The Permission Factor…
I headed out to ride, thinking about that answer and a memory flashed before me of being 5, running away from home, suitcase packed full of all my important things, all the way around the block to the furthest corner from the house, and just standing there defeated, cause I did not have permission to cross the street. Suddenly I see everything in my life these last few months. It’s like I have been looking for permission, how to… what to… where to… if I can… why… My entire life has been pleasing others…looking for permission to be me… Sheesh
Had to go drive, the mechanic called batteries are fine, fully charged, just need an O ring kit. I have taken my life fully back. I now give myself permission to live how, why, where, and whatever that allows me to feel good, great, happy, successful, and smile. I give permission to myself to have others be exactly as I expect, and allow myself to change those expectations in any way that works for me.

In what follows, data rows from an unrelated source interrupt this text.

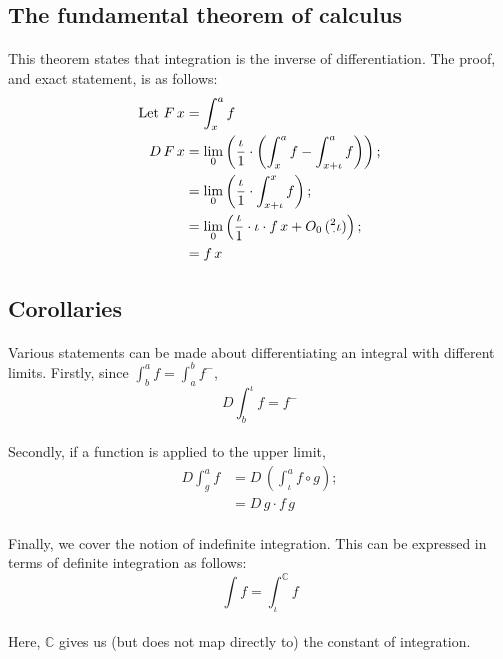 \documentclass[11pt]{article}
\newcommand*\C{\ensuremath{\mathbb C}}
\newcommand*\id{\iota}
\newcommand*\cd{\cdot}
\newcommand*\prg{\paragraph}
\newcommand*\pt{\prescript}
\begin{document}
\subsection{The fundamental theorem of calculus}
\prg{}This theorem states that integration is the inverse of differentiation. The proof, and exact statement, is as follows:
\[
\begin{aligned}
\textrm{Let }F\,x&=\int^a_xf \\
D\,F\,x&=\lim_0\left(\frac\id 1\cd\left(\int^a_xf-\int^a_{x+\id}f\right)\right); \\
&=\lim_0\left(\frac\id 1\cd\int^x_{x+\id}f\right); \\
&=\lim_0\left(\frac\id 1\cd\id\cd f\,x+O_0\,(\pt 2\cd\id)\right); \\
&=f\,x
\end{aligned}
\]
\subsection{Corollaries}
\prg{}Various statements can be made about differentiating an integral with different limits. Firstly, since $\int^a_bf=\int^b_af^-$,
\[
D\int^\id_bf=f^-
\]
\prg{}Secondly, if a function is applied to the upper limit,
\[
\begin{aligned}
D\int^a_gf&=D\,\left(\int^a_\id f\circ g\right); \\
&=D\,g\cd f\,g
\end{aligned}
\]
\prg{}Finally, we cover the notion of indefinite integration. This can be expressed in terms of definite integration as follows:
\[
\int f=\int^\C_\id f
\]
\prg{}Here, $\C$ gives us (but does not map directly to) the constant of integration.
\end{document}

Now understanding why people sometimes act exactly as I expect, no exceptions… I understand why I got so hooked on Abraham, they never teach what to believe, just to find anyway that allows you to feel good.
Came home to pens being cleaned, troughs cleaned and full, to ride the last horse of the evening, who so tried to get me to buy into how scary my jacket was when I took it off. He and I could feel the confidence just oozing out of me. Finished with the big horse, my youngest fixed supper, while I completely re-drew, re-designed, re-wrote my business contracts and my letter head. Then cleaned off my desk, re-filed my files, last year’s all now in the oldies and the current year files waiting for the new clients to come in and fill them out.
There is so much power in finding I exactly what I have been looking for… PERMISSION… such a simple thing now that I have found it and understand… I give myself permission to succeed, love and be loved…I am so super, duper, fantastically “Jazzzed!”